WHAT TO WORK ON:
Using the listing, work out the number of lines where "τους" shows up, and answer with that number alone.

THE INPUT:
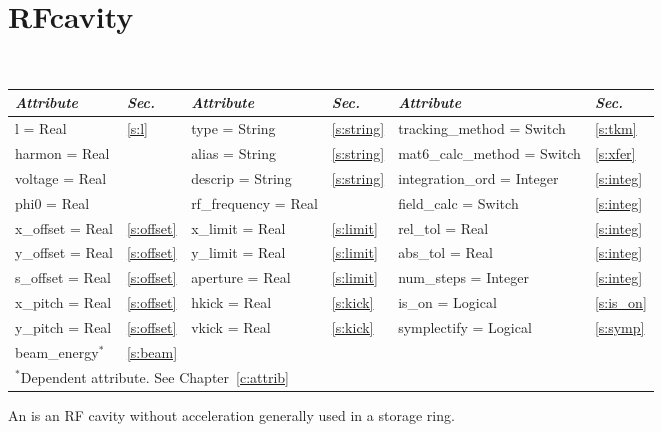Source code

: {{%
\section{RFcavity}
\label{s:rfcav}

\begin{center}
\tt
\begin{tabular}{|l|l||l|l||l|l|} \hline
  {\sl Attribute} & {\sl Sec.}  & {\sl Attribute} & {\sl Sec.} & {\sl Attribute} & {\sl Sec.} \\ \hline
  l        = Real     & \ref{s:l}      & type = String      & \ref{s:string} & tracking\_method = Switch   & \ref{s:tkm}   \\ \hline
  harmon   = Real     &                & alias = String     & \ref{s:string} & mat6\_calc\_method = Switch & \ref{s:xfer}  \\ \hline
  voltage  = Real     &                & descrip = String   & \ref{s:string} & integration\_ord = Integer  & \ref{s:integ} \\ \hline
  phi0     = Real     &                & rf\_frequency = Real &              & field\_calc = Switch        & \ref{s:integ} \\ \hline
  x\_offset  = Real   & \ref{s:offset} & x\_limit = Real    & \ref{s:limit}  & rel\_tol = Real             & \ref{s:integ} \\ \hline
  y\_offset  = Real   & \ref{s:offset} & y\_limit = Real    & \ref{s:limit}  & abs\_tol = Real             & \ref{s:integ} \\ \hline
  s\_offset  = Real   & \ref{s:offset} & aperture = Real    & \ref{s:limit}  & num\_steps = Integer        & \ref{s:integ} \\ \hline
  x\_pitch = Real     & \ref{s:offset} & hkick    = Real    & \ref{s:kick}   & is\_on = Logical            & \ref{s:is_on} \\ \hline
  y\_pitch = Real     & \ref{s:offset} & vkick    = Real    & \ref{s:kick}   & symplectify = Logical       & \ref{s:symp}  \\ \hline
  beam\_energy$^*$    & \ref{s:beam}   &                    &                &                             &               \\ \hline
  \multicolumn{6}{l}{\small $^*$Dependent attribute. See Chapter~\ref{c:attrib}} \\
\end{tabular}
\end{center}
\toffset

An  is an RF cavity without acceleration generally used
in a storage ring.

}}
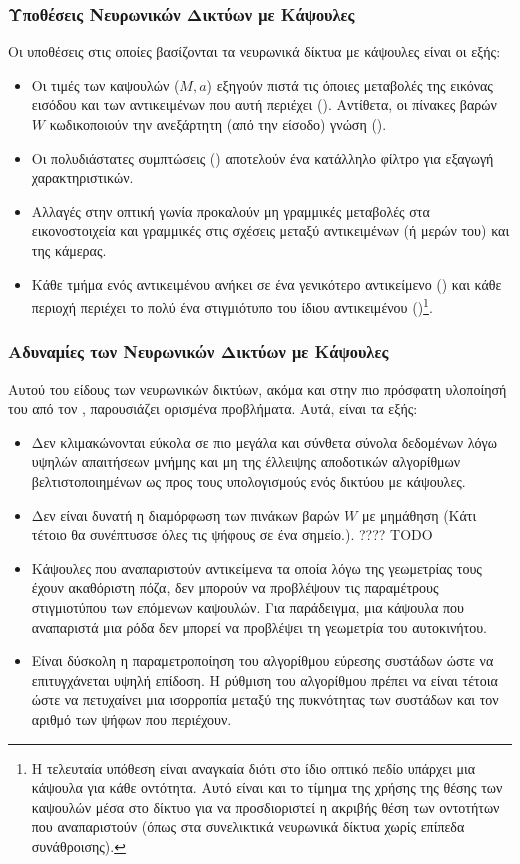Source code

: \subsubsection{Υποθέσεις Νευρωνικών Δικτύων με Κάψουλες}
\label{sec:core_assumptions}
Οι υποθέσεις στις οποίες βασίζονται τα νευρωνικά δίκτυα με κάψουλες είναι οι εξής:
\begin{itemize}
  \item Οι τιμές των καψουλών ($M,a$) εξηγούν πιστά τις όποιες μεταβολές της εικόνας εισόδου και των αντικειμένων που αυτή περιέχει (). Αντίθετα, οι πίνακες βαρών $W$ κωδικοποιούν την ανεξάρτητη (από την είσοδο) γνώση ().
  \item Οι πολυδιάστατες συμπτώσεις () αποτελούν ένα κατάλληλο φίλτρο για εξαγωγή χαρακτηριστικών.
  \item Αλλαγές στην οπτική γωνία προκαλούν μη γραμμικές μεταβολές στα εικονοστοιχεία και γραμμικές στις σχέσεις μεταξύ αντικειμένων (ή μερών του) και της κάμερας.
  \item Κάθε τμήμα ενός αντικειμένου ανήκει σε ένα γενικότερο αντικείμενο () και κάθε περιοχή περιέχει το πολύ ένα στιγμιότυπο του ίδιου αντικειμένου ()\footnote{Η τελευταία υπόθεση είναι αναγκαία διότι στο ίδιο οπτικό πεδίο υπάρχει μια κάψουλα για κάθε οντότητα. Αυτό είναι και το τίμημα της χρήσης της θέσης των καψουλών μέσα στο δίκτυο για να προσδιοριστεί η ακριβής θέση των οντοτήτων που αναπαριστούν (όπως στα συνελικτικά νευρωνικά δίκτυα χωρίς επίπεδα συνάθροισης).}.
\end{itemize}

\subsubsection{Αδυναμίες των Νευρωνικών Δικτύων με Κάψουλες}
Αυτού του είδους των νευρωνικών δικτύων, ακόμα και στην πιο πρόσφατη υλοποίησή του από τον , παρουσιάζει ορισμένα προβλήματα. Αυτά, είναι τα εξής:
\begin{itemize}
  \item Δεν κλιμακώνονται εύκολα σε πιο μεγάλα και σύνθετα σύνολα δεδομένων λόγω υψηλών απαιτήσεων μνήμης και μη της έλλειψης αποδοτικών αλγορίθμων βελτιστοποιημένων ως προς τους υπολογισμούς ενός δικτύου με κάψουλες.
  \item Δεν είναι δυνατή η διαμόρφωση των πινάκων βαρών $W$ με μη μάθηση (Κάτι τέτοιο θα συνέπτυσσε όλες τις ψήφους σε ένα σημείο.). ???? TODO
  \item Κάψουλες που αναπαριστούν αντικείμενα τα οποία λόγω της γεωμετρίας τους έχουν ακαθόριστη πόζα, δεν μπορούν να προβλέψουν τις παραμέτρους στιγμιοτύπου των επόμενων καψουλών. Για παράδειγμα, μια κάψουλα που αναπαριστά μια ρόδα δεν μπορεί να προβλέψει τη γεωμετρία του αυτοκινήτου.
  \item Είναι δύσκολη η παραμετροποίηση του αλγορίθμου εύρεσης συστάδων ώστε να επιτυγχάνεται υψηλή επίδοση. Η ρύθμιση του αλγορίθμου πρέπει να είναι τέτοια ώστε να πετυχαίνει μια ισορροπία μεταξύ της πυκνότητας των συστάδων και τον αριθμό των ψήφων που περιέχουν. 
\end{itemize}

ANSWER SECTION:
2